ABOUT THIS EXERCISE: Whenever the word "docs" turns up in a line below, that line should be copied.

════════════════

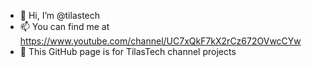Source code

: - 👋 Hi, I’m @tilastech
- 📫 You can find me at https://www.youtube.com/channel/UC7xQkF7kX2rCz672OVwcCYw
- 📄 This GitHub page is for TilasTech channel projects

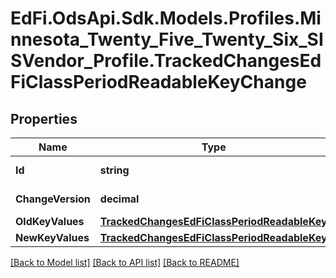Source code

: # EdFi.OdsApi.Sdk.Models.Profiles.Minnesota_Twenty_Five_Twenty_Six_SISVendor_Profile.TrackedChangesEdFiClassPeriodReadableKeyChange

## Properties

Name | Type | Description | Notes
------------ | ------------- | ------------- | -------------
**Id** | **string** | Resource identifier | [optional] 
**ChangeVersion** | **decimal** | Change version | [optional] 
**OldKeyValues** | [**TrackedChangesEdFiClassPeriodReadableKey**](TrackedChangesEdFiClassPeriodReadableKey.md) |  | [optional] 
**NewKeyValues** | [**TrackedChangesEdFiClassPeriodReadableKey**](TrackedChangesEdFiClassPeriodReadableKey.md) |  | [optional] 

[[Back to Model list]](../README.md#documentation-for-models) [[Back to API list]](../README.md#documentation-for-api-endpoints) [[Back to README]](../README.md)

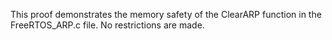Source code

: This proof demonstrates the memory safety of the ClearARP function in the FreeRTOS_ARP.c file.
No restrictions are made.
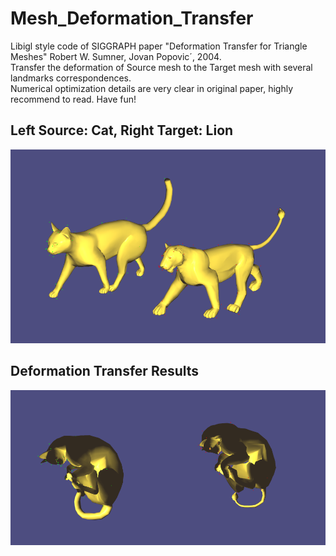 # Mesh_Deformation_Transfer
Libigl style code of SIGGRAPH paper "Deformation Transfer for Triangle Meshes" Robert W. Sumner, Jovan Popovic´, 2004.  
Transfer the deformation of Source mesh to the Target mesh with several landmarks correspondences.  
Numerical optimization details are very clear in original paper, highly recommend to read. Have fun!  

## Left Source: Cat, Right Target: Lion
<img src="images/reference_poses.png" alt="Reference shape (source: cat, target: lion)" width="600"/> 

## Deformation Transfer Results
<img src="images/transferred_poses.png" alt="Deformation Results" width="600"/>
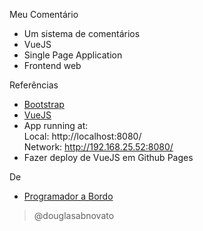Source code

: Meu Comentário
- Um sistema de comentários
- VueJS
- Single Page Application
- Frontend web<br/>

Referências
- [Bootstrap](https://getbootstrap.com/docs/4.4/getting-started/download/)<br/>
- [VueJS](https://br.vuejs.org/)
-  App running at:
<br/>Local:   http://localhost:8080/
<br/>Network: http://192.168.25.52:8080/
- Fazer deploy de VueJS em Github Pages

De
- [Programador a Bordo](https://www.youtube.com/watch?v=cSa-SMVMGsE)

> @douglasabnovato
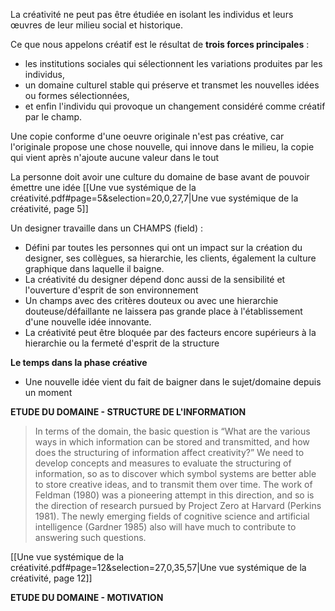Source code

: La créativité ne peut pas être étudiée en isolant les individus et leurs œuvres de leur milieu social et historique. 

Ce que nous appelons créatif est le résultat de **trois forces principales** : 
- les institutions sociales qui sélectionnent les variations produites par les individus, 
- un domaine culturel stable qui préserve et transmet les nouvelles idées ou formes sélectionnées, 
- et enfin l'individu qui provoque un changement considéré comme créatif par le champ.

Une copie conforme d'une oeuvre originale n'est pas créative, car l'originale propose une chose nouvelle, qui innove dans le milieu, la copie qui vient après n'ajoute aucune valeur dans le tout

La personne doit avoir une culture du domaine de base avant de pouvoir émettre une idée 
[[Une vue systémique de la créativité.pdf#page=5&selection=20,0,27,7|Une vue systémique de la créativité, page 5]]

Un designer travaille dans un CHAMPS (field) : 
- Défini par toutes les personnes qui ont un impact sur la création du designer, ses collègues, sa hierarchie, les clients, également la culture graphique dans laquelle il baigne. 
- La créativité du designer dépend donc aussi de la sensibilité et l'ouverture d'esprit de son environnement 
- Un champs avec des critères douteux ou avec une hierarchie douteuse/défaillante ne laissera pas grande place à l'établissement d'une nouvelle idée innovante.
- La créativité peut être bloquée par des facteurs encore supérieurs à la hierarchie ou la fermeté d'esprit de la structure


**Le temps dans la phase créative**
- Une nouvelle idée vient du fait de baigner dans le sujet/domaine depuis un moment 


**ETUDE DU DOMAINE - STRUCTURE DE L'INFORMATION**

> In terms of the domain, the basic question is “What are the various ways in which information can be stored and transmitted, and how does the structuring of information affect creativity?” We need to develop concepts and measures to evaluate the structuring of information, so as to discover which symbol systems are better able to store creative ideas, and to transmit them over time. The work of Feldman (1980) was a pioneering attempt in this direction, and so is the direction of research pursued by Project Zero at Harvard (Perkins 1981). The newly emerging fields of cognitive science and artificial intelligence (Gardner 1985) also will have much to contribute to answering such questions.

[[Une vue systémique de la créativité.pdf#page=12&selection=27,0,35,57|Une vue systémique de la créativité, page 12]]


**ETUDE DU DOMAINE - MOTIVATION**
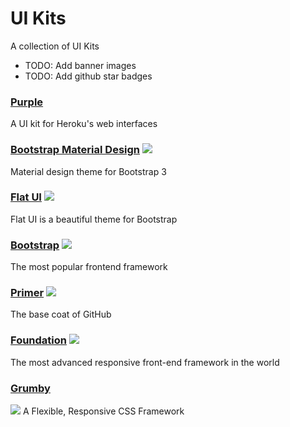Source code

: # UI Kits

A collection of UI Kits

- TODO: Add banner images
- TODO: Add github star badges

### [Purple](http://purple.herokuapp.com/)
A UI kit for Heroku's web interfaces

### [Bootstrap Material Design](https://github.com/FezVrasta/bootstrap-material-design) ![](https://img.shields.io/github/stars/FezVrasta/bootstrap-material-design.svg?style=flat)
Material design theme for Bootstrap 3

### [Flat UI](https://github.com/designmodo/Flat-UI) ![](https://img.shields.io/github/stars/designmodo/Flat-UI.svg?style=flat)
Flat UI is a beautiful theme for Bootstrap

### [Bootstrap](http://getbootstrap.com/) ![](https://img.shields.io/github/stars/twbs/bootstrap.svg?style=flat)
The most popular frontend framework

### [Primer](https://github.com/primer/primer) ![](https://img.shields.io/github/stars/primer/primer.svg?style=flat)
The base coat of GitHub

### [Foundation](https://github.com/zurb/foundation) ![](https://img.shields.io/github/stars/zurb/foundation.svg?style=flat)
The most advanced responsive front-end framework in the world

### [Grumby](https://github.com/GumbyFramework/Gumby)
![](https://img.shields.io/github/stars/GumbyFramework/Gumby.svg?style=flat)
A Flexible, Responsive CSS Framework
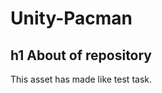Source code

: # Unity-Pacman

h1 About of repository
-----------------------------------
This asset has made like test task. 
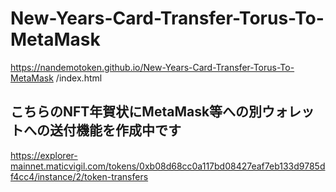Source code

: # New-Years-Card-Transfer-Torus-To-MetaMask

https://nandemotoken.github.io/New-Years-Card-Transfer-Torus-To-MetaMask
/index.html

## こちらのNFT年賀状にMetaMask等への別ウォレットへの送付機能を作成中です
https://explorer-mainnet.maticvigil.com/tokens/0xb08d68cc0a117bd08427eaf7eb133d9785df4cc4/instance/2/token-transfers

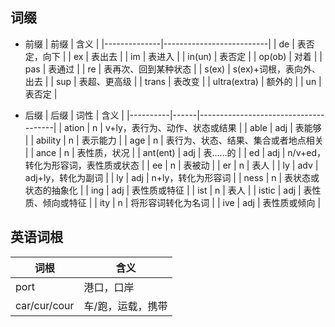 ## 词缀
- 前缀
| 前缀         | 含义                     |
|--------------|--------------------------|
| de           | 表否定，向下             |
| ex           | 表出去                   |
| im           | 表进入                   |
| in(un)       | 表否定                   |
| op(ob)       | 对着                     |
| pas          | 表通过                   |
| re           | 表再次、回到某种状态     |
| s(ex)        | s(ex)+词根，表向外、出去 |
| sup          | 表超、更高级             |
| trans        | 表改变                   |
| ultra(extra) | 额外的                   |
| un           | 表否定                   |

- 后缀
| 后缀     | 词性 | 含义                                 |
|----------|------|--------------------------------------|
| ation    | n    | v+ly，表行为、动作、状态或结果       |
| able     | adj  | 表能够                               |
| ability  | n    | 表示能力                             |
| age      | n    | 表行为、状态、结果、集合或者地点相关 |
| ance     | n    | 表性质，状况                         |
| ant(ent) | adj  | 表……的                               |
| ed       | adj  | n/v+ed，转化为形容词，表性质或状态   |
| ee       | n    | 表被动                               |
| er       | n    | 表人                                 |
| ly       | adv  | adj+ly，转化为副词                   |
| ly       | adj  | n+ly，转化为形容词                   |
| ness     | n    | 表状态或状态的抽象化                 |
| ing      | adj  | 表性质或特征                         |
| ist      | n    | 表人                                 |
| istic    | adj  | 表性质、倾向或特征                   |
| ity      | n    | 将形容词转化为名词                   |
| ive      | adj  | 表性质或倾向                         |

## 英语词根
| 词根         | 含义              |
|--------------|-------------------|
| port         | 港口，口岸        |
| car/cur/cour | 车/跑，运载，携带 |
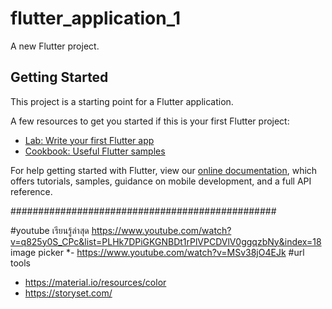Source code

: # flutter_application_1

A new Flutter project.

## Getting Started

This project is a starting point for a Flutter application.

A few resources to get you started if this is your first Flutter project:

- [Lab: Write your first Flutter app](https://flutter.dev/docs/get-started/codelab)
- [Cookbook: Useful Flutter samples](https://flutter.dev/docs/cookbook)

For help getting started with Flutter, view our
[online documentation](https://flutter.dev/docs), which offers tutorials,
samples, guidance on mobile development, and a full API reference.

################################################

#youtube เรียนรู้ล่าสุด https://www.youtube.com/watch?v=q825y0S_CPc&list=PLHk7DPiGKGNBDt1rPlVPCDVlV0ggqzbNy&index=18
image picker *- https://www.youtube.com/watch?v=MSv38jO4EJk
#url tools
- https://material.io/resources/color
- https://storyset.com/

════════════════

WRITTEN ANSWER:
- [Bootstrap](https://getbootstrap.com/docs/4.4/getting-started/download/)<br/>
- [Lab: Write your first Flutter app](https://flutter.dev/docs/get-started/codelab)
- [Cookbook: Useful Flutter samples](https://flutter.dev/docs/cookbook)
[online documentation](https://flutter.dev/docs), which offers tutorials,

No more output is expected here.